◆ **WHAT THE TASK ASKS**: Once every line in the data below has been checked for "Experiment", give the number of lines that hold it, and only that.

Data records

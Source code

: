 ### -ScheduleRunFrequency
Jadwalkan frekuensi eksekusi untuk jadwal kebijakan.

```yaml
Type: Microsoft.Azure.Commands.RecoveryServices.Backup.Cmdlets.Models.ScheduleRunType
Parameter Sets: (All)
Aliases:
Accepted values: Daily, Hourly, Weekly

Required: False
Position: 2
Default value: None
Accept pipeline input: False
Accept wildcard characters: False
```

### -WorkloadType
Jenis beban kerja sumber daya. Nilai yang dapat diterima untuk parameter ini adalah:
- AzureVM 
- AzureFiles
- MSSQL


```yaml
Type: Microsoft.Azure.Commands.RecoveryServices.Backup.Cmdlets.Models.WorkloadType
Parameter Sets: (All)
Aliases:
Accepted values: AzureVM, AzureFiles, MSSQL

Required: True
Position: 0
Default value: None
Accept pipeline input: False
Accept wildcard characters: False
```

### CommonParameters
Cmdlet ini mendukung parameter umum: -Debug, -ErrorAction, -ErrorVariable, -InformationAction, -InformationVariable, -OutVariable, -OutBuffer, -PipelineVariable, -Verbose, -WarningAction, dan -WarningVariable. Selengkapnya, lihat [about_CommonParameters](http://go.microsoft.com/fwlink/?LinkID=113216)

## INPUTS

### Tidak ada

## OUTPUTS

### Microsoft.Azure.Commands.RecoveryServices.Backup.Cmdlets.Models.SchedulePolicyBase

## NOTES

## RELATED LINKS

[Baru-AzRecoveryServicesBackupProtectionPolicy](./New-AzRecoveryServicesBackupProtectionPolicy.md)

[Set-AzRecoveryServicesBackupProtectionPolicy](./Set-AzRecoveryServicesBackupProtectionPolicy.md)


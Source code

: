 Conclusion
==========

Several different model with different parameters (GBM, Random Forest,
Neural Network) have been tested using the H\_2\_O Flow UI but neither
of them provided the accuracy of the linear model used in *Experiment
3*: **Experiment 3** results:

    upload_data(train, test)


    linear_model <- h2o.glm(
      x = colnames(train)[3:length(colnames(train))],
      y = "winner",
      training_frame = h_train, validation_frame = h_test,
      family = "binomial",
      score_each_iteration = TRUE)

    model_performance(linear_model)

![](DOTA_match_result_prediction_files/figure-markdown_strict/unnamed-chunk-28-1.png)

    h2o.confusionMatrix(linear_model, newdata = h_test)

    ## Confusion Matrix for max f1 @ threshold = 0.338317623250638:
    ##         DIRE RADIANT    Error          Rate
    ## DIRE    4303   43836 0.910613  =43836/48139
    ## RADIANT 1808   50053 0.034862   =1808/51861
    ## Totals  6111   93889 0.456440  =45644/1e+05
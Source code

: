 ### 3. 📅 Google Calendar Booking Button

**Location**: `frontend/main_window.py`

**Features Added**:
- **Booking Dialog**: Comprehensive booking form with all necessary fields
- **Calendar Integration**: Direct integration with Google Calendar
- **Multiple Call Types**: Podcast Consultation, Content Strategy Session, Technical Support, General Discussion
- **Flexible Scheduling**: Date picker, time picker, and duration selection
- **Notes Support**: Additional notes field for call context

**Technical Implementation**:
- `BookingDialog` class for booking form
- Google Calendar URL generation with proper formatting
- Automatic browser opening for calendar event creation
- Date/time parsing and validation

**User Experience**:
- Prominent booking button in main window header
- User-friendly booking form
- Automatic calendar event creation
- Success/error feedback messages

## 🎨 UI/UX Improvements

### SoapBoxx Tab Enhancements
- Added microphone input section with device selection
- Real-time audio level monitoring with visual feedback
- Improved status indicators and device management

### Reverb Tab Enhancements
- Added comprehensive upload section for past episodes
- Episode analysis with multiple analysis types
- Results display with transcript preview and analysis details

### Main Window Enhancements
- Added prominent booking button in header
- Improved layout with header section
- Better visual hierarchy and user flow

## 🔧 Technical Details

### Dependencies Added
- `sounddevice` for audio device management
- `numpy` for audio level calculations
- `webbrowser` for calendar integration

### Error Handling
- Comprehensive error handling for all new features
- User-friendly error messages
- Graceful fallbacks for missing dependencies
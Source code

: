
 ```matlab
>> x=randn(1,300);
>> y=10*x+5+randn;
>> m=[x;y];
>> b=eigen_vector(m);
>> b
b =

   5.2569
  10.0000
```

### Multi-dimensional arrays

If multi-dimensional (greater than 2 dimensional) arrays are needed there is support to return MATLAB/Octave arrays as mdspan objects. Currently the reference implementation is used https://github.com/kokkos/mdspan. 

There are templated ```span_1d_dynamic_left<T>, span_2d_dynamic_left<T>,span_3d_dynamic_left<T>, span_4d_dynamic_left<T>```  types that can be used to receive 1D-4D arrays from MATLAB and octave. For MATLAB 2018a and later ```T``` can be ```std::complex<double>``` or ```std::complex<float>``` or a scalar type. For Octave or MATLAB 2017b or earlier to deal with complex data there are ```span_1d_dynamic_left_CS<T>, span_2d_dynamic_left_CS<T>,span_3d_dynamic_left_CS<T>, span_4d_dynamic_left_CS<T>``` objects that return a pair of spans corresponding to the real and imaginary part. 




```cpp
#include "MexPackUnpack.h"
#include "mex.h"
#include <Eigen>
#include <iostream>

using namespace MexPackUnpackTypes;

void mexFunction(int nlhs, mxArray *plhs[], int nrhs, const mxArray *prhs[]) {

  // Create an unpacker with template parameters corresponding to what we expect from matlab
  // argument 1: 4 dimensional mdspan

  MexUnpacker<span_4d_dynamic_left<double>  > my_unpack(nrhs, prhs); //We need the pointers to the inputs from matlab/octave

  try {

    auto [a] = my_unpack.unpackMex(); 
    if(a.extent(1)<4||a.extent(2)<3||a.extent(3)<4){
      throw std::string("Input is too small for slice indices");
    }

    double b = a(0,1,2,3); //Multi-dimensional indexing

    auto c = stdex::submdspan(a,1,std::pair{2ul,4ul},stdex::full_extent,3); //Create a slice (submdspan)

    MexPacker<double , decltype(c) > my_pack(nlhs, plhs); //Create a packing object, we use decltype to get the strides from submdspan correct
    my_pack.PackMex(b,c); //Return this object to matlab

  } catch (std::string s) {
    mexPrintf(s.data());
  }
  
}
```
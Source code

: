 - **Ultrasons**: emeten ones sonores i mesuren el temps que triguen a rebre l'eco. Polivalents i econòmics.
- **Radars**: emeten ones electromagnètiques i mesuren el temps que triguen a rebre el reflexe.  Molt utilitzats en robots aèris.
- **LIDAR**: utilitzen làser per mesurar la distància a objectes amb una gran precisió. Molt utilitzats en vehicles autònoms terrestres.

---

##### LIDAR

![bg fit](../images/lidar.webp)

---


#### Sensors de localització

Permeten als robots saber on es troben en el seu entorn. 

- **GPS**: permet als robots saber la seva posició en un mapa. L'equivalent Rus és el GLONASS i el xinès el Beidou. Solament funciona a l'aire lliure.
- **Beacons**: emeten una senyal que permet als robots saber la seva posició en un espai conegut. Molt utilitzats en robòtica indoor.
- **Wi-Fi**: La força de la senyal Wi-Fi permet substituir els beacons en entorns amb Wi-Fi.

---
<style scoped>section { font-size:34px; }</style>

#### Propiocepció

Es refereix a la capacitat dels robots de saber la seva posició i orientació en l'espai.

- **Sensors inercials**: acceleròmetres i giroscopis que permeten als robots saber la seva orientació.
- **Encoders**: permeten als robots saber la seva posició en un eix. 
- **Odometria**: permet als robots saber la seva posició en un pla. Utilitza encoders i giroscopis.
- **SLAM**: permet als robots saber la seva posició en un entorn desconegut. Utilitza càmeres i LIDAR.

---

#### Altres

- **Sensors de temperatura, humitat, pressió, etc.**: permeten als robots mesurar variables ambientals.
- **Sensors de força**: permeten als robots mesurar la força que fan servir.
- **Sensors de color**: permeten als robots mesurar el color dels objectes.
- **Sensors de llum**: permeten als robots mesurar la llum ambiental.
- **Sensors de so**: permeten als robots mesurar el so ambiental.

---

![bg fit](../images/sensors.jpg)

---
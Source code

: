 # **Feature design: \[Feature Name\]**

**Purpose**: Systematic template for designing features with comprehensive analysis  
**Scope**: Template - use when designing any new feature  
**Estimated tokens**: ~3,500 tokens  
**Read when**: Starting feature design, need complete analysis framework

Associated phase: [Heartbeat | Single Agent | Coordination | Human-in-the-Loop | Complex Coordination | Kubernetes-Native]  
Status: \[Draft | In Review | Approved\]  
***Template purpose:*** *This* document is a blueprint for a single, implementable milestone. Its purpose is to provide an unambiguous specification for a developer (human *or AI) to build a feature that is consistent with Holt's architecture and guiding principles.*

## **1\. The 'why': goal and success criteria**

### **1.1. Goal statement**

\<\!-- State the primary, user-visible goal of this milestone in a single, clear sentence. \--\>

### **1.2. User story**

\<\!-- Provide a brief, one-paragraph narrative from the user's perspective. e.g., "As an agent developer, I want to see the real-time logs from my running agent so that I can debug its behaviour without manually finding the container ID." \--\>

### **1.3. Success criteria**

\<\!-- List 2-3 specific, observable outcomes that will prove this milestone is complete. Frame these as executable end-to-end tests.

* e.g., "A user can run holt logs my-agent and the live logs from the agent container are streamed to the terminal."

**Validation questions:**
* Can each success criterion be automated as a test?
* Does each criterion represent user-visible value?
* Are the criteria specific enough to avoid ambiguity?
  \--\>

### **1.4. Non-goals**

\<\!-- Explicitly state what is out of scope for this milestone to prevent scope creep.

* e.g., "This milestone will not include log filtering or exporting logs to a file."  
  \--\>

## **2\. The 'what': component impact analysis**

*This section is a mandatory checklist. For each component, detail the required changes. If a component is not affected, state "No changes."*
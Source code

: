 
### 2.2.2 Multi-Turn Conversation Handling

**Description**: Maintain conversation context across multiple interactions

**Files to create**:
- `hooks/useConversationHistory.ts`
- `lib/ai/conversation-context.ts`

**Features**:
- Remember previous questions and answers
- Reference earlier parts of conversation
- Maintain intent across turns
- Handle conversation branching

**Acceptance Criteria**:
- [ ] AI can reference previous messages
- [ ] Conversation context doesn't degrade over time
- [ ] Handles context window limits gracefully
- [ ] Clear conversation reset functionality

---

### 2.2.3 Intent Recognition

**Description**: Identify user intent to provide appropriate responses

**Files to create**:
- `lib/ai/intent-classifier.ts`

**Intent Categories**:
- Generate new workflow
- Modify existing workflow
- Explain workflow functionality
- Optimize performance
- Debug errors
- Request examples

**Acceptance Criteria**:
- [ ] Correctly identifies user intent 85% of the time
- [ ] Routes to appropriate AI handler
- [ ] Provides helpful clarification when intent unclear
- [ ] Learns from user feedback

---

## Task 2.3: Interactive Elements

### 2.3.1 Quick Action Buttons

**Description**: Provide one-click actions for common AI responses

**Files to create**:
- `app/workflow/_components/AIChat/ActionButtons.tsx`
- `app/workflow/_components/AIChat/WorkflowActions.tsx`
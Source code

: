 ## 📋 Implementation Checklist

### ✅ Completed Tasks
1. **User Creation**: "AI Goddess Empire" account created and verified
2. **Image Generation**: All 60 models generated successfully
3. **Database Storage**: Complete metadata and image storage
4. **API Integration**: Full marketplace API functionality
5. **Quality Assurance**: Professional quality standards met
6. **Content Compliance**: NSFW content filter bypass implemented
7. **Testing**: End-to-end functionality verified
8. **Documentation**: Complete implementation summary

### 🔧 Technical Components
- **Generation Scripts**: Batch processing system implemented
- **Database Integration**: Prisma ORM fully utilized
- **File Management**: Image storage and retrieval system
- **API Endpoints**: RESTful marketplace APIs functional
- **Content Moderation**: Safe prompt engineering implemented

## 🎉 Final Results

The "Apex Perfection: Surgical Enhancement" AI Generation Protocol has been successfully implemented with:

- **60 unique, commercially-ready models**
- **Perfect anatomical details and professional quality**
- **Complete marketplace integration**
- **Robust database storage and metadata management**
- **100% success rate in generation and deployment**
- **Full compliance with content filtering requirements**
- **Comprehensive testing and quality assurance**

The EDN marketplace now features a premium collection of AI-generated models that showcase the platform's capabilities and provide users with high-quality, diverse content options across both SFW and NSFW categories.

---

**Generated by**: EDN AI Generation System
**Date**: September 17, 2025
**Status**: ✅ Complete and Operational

◆ **TASK RESULT**: 2